Output the entries exactly. Start at the first line, finish with the line containing "ku-ta-sɯ-ɤnbaʁ ŋu \\", and omit the pictures.

### Excerpts from a dataset
Content starts

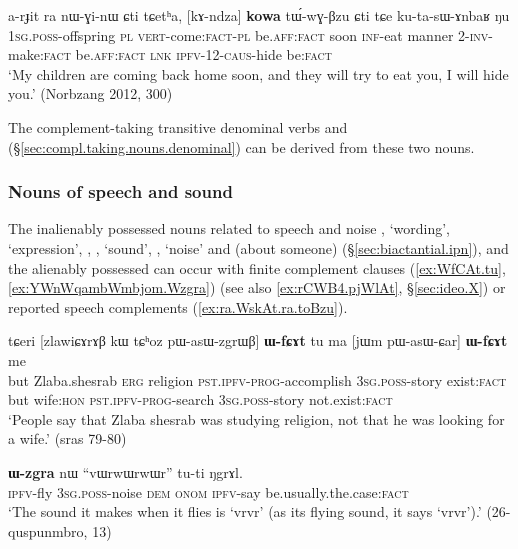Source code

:  \begin{exe}
\ex \label{ex:kAndza.kowa.tuwGBzu}
\gll  a-rɟit ra nɯ-ɣi-nɯ ɕti tɕetʰa, [kɤ-ndza] \textbf{kowa} tɯ́-wɣ-βzu ɕti tɕe ku-ta-sɯ-ɤnbaʁ ŋu \\
\textsc{1sg}.\textsc{poss}-offspring \textsc{pl} \textsc{vert}-come:\textsc{fact}-\textsc{pl} be.\textsc{aff}:\textsc{fact} soon \textsc{inf}-eat manner 2-\textsc{inv}-make:\textsc{fact} be.\textsc{aff}:\textsc{fact} \textsc{lnk} \textsc{ipfv}-1\fl{}2-\textsc{caus}-hide be:\textsc{fact} \\
\glt `My children are coming back home soon, and they will try to eat you, I will hide you.' (Norbzang 2012, 300)
\end{exe}

The complement-taking transitive denominal verbs  and  (§\ref{sec:compl.taking.nouns.denominal}) can be derived from these two nouns.
 
\subsubsection{Nouns of speech and sound} \label{sec:nouns.speech.complement}
The inalienably possessed nouns related to speech and noise , `wording', `expression', , , `sound', , `noise' and  (about someone) (§\ref{sec:biactantial.ipn}), and the alienably possessed  can occur with finite complement clauses (\ref{ex:WfCAt.tu}, \ref{ex:YWnWqambWmbjom.Wzgra}) (see also \ref{ex:rCWB4.pjWlAt}, §\ref{sec:ideo.X}) or reported speech complements (\ref{ex:ra.WskAt.ra.toBzu}).

\begin{exe}
   \ex  \label{ex:WfCAt.tu}
\gll  tɕeri [zlawiɕɤrɤβ kɯ tɕʰoz pɯ-asɯ-zgrɯβ] \textbf{ɯ-fɕɤt} tu ma [jɯm pɯ-asɯ-ɕar] \textbf{ɯ-fɕɤt} me \\
 but Zlaba.shesrab \textsc{erg} religion \textsc{pst}.\textsc{ipfv}-\textsc{prog}-accomplish  \textsc{3sg}.\textsc{poss}-story
exist:\textsc{fact} but wife:\textsc{hon} \textsc{pst}.\textsc{ipfv}-\textsc{prog}-search  \textsc{3sg}.\textsc{poss}-story not.exist:\textsc{fact} \\
\glt `People say that Zlaba shesrab was studying religion, not that he was looking for a wife.'  (sras 79-80)
\end{exe}

\begin{exe}
   \ex  \label{ex:YWnWqambWmbjom.Wzgra}
\gll [ɲɯ-nɯqambɯmbjom] \textbf{ɯ-zgra} nɯ ``vɯrwɯrwɯr'' tu-ti ŋgrɤl. \\
\textsc{ipfv}-fly \textsc{3sg}.\textsc{poss}-noise \textsc{dem} \textsc{onom} \textsc{ipfv}-say be.usually.the.case:\textsc{fact} \\
\glt `The sound it makes when it flies is `vrvr' (as its flying sound, it says `vrvr').' (26-quspunmbro, 13)
\end{exe}
 

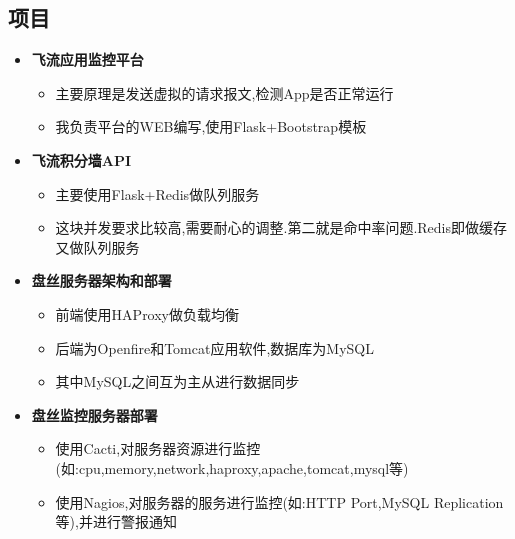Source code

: \documentclass[11pt,letterpaper]{article}
\newcommand{\resitem}[1]{\item #1 \vspace{-2pt}}
\begin{document}
\begin{CJK}{UTF8}{gbsn}
\section{项目}  
       \begin{itemize}
		   \item{\textbf{飞流应用监控平台}}\vspace{-6pt}
                       {\footnotesize
                       \begin{itemize}
							   \resitem{主要原理是发送虚拟的请求报文,检测App是否正常运行}
                               \resitem{我负责平台的WEB编写,使用Flask+Bootstrap模板}
                       \end{itemize}
                       } 
		   \item{\textbf{飞流积分墙API}}\vspace{-6pt}
                       {\footnotesize
                       \begin{itemize}
							   \resitem{主要使用Flask+Redis做队列服务}
                               \resitem{这块并发要求比较高,需要耐心的调整.第二就是命中率问题.Redis即做缓存又做队列服务}
                       \end{itemize}
                       } 
               \item{\textbf{盘丝服务器架构和部署}}\vspace{-6pt}
                       {\footnotesize
                       \begin{itemize}
                               \resitem{前端使用HAProxy做负载均衡}
                               \resitem{后端为Openfire和Tomcat应用软件,数据库为MySQL}
                               \resitem{其中MySQL之间互为主从进行数据同步}
                       \end{itemize}
                       } 
               \item{\textbf{盘丝监控服务器部署}}\vspace{-6pt}
                       {\footnotesize
                       \begin{itemize}
                               \resitem{使用Cacti,对服务器资源进行监控(如:cpu,memory,network,haproxy,apache,tomcat,mysql等)}
                               \resitem{使用Nagios,对服务器的服务进行监控(如:HTTP Port,MySQL Replication等),并进行警报通知}
                       \end{itemize}
                       }
		\end{itemize}


\end{CJK}
\end{document}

Content ends

### Response
Source code

:  \begin{exe}
\ex \label{ex:kAndza.kowa.tuwGBzu}
\gll  a-rɟit ra nɯ-ɣi-nɯ ɕti tɕetʰa, [kɤ-ndza] \textbf{kowa} tɯ́-wɣ-βzu ɕti tɕe ku-ta-sɯ-ɤnbaʁ ŋu \\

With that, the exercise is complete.